## What you need to do
Look through the records that follow. Copy every line containing the word "Sigma".

[Data excerpts]
########
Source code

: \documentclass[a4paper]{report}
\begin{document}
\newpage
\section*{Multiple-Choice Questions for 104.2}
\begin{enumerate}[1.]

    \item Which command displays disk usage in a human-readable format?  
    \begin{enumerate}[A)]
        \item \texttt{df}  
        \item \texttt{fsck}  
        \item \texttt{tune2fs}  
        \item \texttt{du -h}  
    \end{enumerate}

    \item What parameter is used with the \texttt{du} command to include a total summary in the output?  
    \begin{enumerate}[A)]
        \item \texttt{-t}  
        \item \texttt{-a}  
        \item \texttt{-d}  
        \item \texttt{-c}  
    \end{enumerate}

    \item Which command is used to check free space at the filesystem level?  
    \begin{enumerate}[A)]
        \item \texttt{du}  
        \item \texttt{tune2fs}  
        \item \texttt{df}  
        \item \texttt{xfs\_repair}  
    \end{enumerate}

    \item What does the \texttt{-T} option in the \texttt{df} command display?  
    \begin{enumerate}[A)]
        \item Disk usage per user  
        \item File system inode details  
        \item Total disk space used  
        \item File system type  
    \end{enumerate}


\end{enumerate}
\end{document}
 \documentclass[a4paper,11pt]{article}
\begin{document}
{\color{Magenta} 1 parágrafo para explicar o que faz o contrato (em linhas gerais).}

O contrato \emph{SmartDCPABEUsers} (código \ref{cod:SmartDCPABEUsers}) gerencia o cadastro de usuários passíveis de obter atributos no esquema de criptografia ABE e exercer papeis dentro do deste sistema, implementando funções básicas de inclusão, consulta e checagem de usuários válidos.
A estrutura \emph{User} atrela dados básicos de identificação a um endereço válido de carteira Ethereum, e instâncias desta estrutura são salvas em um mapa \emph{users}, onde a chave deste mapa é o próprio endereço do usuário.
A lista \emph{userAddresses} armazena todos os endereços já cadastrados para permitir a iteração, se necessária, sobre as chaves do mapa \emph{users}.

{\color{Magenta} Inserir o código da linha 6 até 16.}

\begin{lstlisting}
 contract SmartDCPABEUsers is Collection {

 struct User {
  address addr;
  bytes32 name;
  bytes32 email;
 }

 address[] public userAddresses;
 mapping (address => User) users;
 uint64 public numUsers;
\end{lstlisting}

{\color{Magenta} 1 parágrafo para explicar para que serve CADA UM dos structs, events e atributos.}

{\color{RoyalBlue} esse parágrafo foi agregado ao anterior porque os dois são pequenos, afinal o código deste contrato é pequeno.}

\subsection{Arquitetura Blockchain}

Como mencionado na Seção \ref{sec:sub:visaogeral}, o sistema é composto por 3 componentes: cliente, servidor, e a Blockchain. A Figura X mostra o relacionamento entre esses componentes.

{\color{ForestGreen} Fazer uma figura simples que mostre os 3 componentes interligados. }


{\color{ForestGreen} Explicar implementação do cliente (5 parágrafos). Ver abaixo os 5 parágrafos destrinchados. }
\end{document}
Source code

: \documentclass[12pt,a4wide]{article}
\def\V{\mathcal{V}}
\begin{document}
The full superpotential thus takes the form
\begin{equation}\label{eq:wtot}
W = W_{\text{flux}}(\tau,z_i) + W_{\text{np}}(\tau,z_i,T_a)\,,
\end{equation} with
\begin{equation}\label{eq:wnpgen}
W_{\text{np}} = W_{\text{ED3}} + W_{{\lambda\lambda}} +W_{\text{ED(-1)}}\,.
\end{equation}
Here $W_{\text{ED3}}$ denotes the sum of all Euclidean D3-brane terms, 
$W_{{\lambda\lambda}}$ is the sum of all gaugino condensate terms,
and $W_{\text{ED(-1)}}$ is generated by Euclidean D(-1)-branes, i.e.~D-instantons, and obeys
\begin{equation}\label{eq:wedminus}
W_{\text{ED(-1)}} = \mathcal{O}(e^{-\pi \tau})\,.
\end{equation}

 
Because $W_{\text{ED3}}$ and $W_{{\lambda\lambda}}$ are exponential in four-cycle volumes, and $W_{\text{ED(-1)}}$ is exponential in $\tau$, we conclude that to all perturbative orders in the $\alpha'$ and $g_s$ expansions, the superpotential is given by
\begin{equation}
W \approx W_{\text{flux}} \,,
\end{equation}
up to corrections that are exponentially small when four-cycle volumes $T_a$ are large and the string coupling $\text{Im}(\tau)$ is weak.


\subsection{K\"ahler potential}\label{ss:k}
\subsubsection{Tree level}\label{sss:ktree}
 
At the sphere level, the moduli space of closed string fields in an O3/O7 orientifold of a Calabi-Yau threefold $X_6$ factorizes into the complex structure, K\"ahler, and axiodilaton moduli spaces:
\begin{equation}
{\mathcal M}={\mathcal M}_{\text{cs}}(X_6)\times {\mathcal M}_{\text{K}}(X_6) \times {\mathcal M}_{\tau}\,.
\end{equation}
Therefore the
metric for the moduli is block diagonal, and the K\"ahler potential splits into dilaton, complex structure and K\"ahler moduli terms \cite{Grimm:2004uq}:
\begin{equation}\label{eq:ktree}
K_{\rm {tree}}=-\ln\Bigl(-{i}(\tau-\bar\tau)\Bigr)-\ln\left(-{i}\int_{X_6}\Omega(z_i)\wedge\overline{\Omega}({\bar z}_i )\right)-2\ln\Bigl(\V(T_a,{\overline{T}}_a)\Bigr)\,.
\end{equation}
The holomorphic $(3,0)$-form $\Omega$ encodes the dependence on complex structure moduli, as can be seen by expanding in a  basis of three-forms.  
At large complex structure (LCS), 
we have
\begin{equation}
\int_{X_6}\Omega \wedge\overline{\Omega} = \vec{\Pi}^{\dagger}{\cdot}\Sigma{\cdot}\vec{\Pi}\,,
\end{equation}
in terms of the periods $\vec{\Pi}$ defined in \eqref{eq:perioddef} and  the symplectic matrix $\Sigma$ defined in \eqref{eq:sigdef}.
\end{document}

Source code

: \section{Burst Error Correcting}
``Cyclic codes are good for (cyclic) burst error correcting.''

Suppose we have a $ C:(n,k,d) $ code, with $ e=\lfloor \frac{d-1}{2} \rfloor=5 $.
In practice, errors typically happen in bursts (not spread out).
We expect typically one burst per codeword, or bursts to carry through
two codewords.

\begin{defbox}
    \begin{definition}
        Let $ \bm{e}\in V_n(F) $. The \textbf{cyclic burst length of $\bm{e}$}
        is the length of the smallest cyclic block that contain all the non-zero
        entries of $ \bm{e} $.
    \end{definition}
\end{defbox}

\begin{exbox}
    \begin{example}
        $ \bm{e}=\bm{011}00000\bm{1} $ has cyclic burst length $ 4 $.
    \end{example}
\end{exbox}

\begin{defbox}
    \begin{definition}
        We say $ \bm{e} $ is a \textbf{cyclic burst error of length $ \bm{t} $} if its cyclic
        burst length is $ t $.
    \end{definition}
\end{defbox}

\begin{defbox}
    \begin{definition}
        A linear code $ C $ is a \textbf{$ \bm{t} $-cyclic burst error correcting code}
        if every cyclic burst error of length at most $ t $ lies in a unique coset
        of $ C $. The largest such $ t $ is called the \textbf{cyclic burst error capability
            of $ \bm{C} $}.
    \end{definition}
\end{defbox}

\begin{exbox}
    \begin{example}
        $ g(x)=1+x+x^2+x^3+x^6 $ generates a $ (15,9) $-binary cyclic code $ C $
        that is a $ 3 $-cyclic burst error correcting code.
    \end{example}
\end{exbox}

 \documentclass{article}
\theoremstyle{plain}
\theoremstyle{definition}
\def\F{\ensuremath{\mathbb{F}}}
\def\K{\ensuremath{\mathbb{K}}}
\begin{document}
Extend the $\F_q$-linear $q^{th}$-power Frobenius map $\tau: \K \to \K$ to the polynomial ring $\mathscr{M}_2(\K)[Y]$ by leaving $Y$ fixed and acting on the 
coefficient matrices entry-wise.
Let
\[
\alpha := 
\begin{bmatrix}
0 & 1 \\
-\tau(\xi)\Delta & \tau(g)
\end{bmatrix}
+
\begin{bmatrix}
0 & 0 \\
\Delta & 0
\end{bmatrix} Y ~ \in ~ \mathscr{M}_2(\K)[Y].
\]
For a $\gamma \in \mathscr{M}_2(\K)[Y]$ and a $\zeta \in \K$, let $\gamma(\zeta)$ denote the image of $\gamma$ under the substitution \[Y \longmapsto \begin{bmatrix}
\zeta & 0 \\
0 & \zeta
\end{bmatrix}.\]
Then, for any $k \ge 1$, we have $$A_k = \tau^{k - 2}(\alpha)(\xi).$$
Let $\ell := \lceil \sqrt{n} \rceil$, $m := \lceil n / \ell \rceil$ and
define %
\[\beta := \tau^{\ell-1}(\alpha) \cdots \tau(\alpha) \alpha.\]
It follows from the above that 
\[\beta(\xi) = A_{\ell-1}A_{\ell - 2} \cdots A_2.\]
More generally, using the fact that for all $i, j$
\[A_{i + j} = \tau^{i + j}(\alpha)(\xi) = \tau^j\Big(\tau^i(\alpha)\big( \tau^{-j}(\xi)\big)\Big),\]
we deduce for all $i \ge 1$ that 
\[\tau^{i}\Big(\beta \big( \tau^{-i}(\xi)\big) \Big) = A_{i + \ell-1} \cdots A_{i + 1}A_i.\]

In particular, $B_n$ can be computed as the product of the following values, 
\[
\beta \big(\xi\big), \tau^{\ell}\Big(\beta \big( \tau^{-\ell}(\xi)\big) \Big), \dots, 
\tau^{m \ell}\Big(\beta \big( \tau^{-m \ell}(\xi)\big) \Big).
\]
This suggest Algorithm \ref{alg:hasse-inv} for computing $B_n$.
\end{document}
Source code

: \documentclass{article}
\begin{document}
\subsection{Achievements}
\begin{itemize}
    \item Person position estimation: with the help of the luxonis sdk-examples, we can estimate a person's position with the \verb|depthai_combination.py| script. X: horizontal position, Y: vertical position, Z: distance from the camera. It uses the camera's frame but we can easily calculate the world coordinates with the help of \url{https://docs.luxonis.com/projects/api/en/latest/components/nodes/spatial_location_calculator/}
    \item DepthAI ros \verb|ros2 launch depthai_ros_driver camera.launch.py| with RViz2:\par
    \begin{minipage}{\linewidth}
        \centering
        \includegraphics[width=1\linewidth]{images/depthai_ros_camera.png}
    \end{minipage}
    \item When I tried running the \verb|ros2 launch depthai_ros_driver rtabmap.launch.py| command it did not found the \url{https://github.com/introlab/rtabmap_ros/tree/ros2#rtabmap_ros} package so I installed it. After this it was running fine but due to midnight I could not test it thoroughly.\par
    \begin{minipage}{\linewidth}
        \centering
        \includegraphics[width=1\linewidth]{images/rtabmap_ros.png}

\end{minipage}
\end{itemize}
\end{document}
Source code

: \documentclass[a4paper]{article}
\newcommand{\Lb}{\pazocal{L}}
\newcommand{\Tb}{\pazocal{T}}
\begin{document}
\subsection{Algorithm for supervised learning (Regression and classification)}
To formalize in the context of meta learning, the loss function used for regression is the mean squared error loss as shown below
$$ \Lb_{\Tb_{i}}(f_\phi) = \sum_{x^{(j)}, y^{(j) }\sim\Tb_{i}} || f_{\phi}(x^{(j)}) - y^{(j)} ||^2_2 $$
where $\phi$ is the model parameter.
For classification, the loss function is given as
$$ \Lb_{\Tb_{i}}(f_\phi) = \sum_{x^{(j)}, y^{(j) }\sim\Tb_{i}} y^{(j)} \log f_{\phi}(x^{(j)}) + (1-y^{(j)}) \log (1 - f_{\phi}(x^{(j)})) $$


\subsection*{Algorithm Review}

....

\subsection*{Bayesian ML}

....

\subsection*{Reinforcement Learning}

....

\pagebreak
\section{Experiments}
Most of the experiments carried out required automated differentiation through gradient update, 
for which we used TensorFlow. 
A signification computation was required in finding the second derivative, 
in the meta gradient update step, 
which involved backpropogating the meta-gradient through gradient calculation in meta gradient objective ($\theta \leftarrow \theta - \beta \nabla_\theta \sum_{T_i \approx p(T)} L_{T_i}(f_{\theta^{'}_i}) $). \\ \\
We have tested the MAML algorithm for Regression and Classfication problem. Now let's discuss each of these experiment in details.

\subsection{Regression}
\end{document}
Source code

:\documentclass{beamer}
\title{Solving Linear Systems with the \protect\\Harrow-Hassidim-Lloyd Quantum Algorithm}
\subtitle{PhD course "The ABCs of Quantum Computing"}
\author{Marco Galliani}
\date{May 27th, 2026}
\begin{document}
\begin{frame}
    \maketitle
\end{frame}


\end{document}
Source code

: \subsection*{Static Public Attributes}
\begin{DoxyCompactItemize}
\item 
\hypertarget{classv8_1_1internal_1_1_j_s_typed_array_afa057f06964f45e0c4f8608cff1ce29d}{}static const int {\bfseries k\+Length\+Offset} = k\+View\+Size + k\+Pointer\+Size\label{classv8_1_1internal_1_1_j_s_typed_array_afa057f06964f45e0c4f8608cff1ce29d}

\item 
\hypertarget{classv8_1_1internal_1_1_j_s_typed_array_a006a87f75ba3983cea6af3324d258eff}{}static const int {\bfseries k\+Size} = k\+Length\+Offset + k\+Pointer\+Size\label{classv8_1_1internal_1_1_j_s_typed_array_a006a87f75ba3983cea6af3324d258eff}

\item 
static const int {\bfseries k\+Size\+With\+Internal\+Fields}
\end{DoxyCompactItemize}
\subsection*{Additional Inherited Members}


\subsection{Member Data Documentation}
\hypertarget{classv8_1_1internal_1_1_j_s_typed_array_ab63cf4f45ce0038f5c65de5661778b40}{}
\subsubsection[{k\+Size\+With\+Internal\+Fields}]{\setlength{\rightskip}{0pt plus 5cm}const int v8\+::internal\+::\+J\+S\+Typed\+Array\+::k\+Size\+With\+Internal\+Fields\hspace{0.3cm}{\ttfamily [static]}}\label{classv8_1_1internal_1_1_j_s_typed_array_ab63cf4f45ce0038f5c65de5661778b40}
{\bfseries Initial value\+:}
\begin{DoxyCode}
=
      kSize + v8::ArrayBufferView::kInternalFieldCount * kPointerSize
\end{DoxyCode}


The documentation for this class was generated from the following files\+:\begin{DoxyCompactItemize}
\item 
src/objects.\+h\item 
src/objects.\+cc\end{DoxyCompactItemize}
########
## Task solution
\int_{X_6}\Omega \wedge\overline{\Omega} = \vec{\Pi}^{\dagger}{\cdot}\Sigma{\cdot}\vec{\Pi}\,,
in terms of the periods $\vec{\Pi}$ defined in \eqref{eq:perioddef} and  the symplectic matrix $\Sigma$ defined in \eqref{eq:sigdef}.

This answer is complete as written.